Flood
Egypt
Jeff Harms

is a Chicago musician.  He has two albums—The Myth of Heroics (2008 DRP records, with Emmett Kelly and Azita) and Big Amazing Songs (2005 Naivete Records, with Dominic Johnson and Spencer Matern)—and his third, produced by Leroy Bach, will be released this winter.

Here Harms performs his original songs “Flood” and “Egypt” as part of The Strobe Sessions performance series at Strobe Recording in Chicago, featuring Leroy Bach (formerly of Wilco) on piano and double bass. – Zachary Greenberg

Greenberg:  Can you speak to the biblical undertones in “Flood” and “Egypt”?

Harms:  Gosh.  The Bible.  I taught art history for a while and liked to do it as a comparative religion class.  It is fascinating how flood myths, among others, are almost universal.  I just love floods.  It is so strange to see rooftops or steeples sticking out of this glassy surface, and so beautiful to imagine the world we know becoming like an aquarium.  Of course people also die and lose their homes, which is not good.  I actually went down to New Orleans after Katrina to work and film a movie.  I definitely enjoy a good scale-shift, where an epic personal battle gets swept away by the flick of an avalanche, or in the case of Egypt, the idea that while the pyramids were getting built most people were just trying to get through their day.

Greenberg:  Your second album is titled The Myth of Heroics, and in “Flood” you begin one verse with the line, “If the first story was a myth…”

Harms: People have always used music and verse to bring myths to life.  I come from a tradition of troubadours singing of heroic emotion, so the idea that heroism itself is a myth broke my heart completely.  I hope this next album, where “Flood” belongs, will be more optimistic.  My favorite part in “Flood” is about moving on in spite of a sense that the universe is messing with you.

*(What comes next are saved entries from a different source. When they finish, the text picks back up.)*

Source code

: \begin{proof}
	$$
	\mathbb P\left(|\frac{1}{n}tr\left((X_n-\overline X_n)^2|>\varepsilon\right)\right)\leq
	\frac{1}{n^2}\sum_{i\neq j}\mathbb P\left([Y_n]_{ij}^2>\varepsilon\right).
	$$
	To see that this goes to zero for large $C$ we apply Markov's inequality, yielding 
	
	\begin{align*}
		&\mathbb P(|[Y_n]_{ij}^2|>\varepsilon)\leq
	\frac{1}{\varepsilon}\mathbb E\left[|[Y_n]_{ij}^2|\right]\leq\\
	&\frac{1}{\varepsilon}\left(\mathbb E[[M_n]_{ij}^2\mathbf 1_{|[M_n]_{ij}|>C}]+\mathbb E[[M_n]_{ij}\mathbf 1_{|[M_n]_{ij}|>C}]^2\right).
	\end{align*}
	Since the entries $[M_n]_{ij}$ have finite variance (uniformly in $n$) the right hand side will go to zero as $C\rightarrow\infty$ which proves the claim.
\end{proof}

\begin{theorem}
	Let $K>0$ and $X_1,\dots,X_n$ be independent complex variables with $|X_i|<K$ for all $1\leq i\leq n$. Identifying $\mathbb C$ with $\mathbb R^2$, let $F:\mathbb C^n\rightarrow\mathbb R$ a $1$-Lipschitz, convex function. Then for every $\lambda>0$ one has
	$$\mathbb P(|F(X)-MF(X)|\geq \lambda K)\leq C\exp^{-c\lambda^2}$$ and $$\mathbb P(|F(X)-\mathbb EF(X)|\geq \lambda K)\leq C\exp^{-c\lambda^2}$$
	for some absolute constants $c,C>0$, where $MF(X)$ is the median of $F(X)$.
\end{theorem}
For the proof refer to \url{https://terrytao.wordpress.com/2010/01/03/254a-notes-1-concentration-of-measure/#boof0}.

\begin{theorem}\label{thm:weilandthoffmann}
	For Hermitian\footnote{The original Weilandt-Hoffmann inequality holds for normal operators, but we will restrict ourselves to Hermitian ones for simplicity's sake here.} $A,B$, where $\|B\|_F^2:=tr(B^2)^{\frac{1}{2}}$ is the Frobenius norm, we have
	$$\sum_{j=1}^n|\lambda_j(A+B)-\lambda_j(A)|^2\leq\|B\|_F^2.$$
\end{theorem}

Greenberg: A wonderful narrative thread runs through your songs.  Who have been your literary influences?  Who musical?

Harms: I have a BFA in painting and an MFA in sculpture and lived in Rome for a while, so I think I am more influenced by the images and art I have seen over the years.  I also watch a lot of movies and think like a video editor.  So if a stanza or line conjures a visual image, I like to play at moving them around until a story is implied.  I like the demands it makes on your imagination—that at one moment you can be in Detroit and the next on the moon.  Like in the song “Tangled Up in Blue” Dylan sings, “Then he started into dealing with slaves and something inside of him died,”  and suddenly you’re thinking, “Whoa! What year has this been all along?”   Another good example of images placed next to each other is the song “Idiot Wind”.  I could probably write songs forever just thinking about Blood on the Tracks.